(Records from a collection)
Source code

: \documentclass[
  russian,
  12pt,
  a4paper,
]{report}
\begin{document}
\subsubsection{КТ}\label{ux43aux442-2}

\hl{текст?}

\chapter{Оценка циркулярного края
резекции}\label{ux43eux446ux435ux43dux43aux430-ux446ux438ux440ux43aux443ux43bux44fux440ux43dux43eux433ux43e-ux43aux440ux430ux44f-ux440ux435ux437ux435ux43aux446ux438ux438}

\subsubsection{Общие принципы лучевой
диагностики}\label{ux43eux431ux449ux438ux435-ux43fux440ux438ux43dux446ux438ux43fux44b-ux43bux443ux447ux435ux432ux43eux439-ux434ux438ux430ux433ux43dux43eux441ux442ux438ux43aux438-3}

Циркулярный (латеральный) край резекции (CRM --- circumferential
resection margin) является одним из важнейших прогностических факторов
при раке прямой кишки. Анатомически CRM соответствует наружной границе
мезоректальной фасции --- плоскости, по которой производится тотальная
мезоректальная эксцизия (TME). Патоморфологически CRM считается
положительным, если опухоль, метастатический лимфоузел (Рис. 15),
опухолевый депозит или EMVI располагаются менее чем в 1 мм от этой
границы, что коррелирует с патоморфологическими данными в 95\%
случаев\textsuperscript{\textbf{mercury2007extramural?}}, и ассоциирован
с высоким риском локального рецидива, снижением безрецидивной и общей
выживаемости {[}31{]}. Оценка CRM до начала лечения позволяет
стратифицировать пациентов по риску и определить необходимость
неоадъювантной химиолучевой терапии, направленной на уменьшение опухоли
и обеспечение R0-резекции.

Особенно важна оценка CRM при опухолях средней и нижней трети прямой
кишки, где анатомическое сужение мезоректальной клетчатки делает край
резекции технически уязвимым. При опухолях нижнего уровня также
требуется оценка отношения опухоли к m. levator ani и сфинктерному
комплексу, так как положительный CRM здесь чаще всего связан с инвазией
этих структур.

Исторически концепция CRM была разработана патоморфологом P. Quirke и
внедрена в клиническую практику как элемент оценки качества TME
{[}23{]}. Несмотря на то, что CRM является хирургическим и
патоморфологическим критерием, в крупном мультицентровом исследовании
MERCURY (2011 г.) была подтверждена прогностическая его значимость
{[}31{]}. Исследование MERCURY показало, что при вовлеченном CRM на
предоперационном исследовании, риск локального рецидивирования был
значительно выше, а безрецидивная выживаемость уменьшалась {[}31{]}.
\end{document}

▶ **THE PROBLEM**
Where a line above includes "край", copy that line.

▶ **RESPONSE BELOW**
Циркулярный (латеральный) край резекции (CRM --- circumferential
кишки, где анатомическое сужение мезоректальной клетчатки делает край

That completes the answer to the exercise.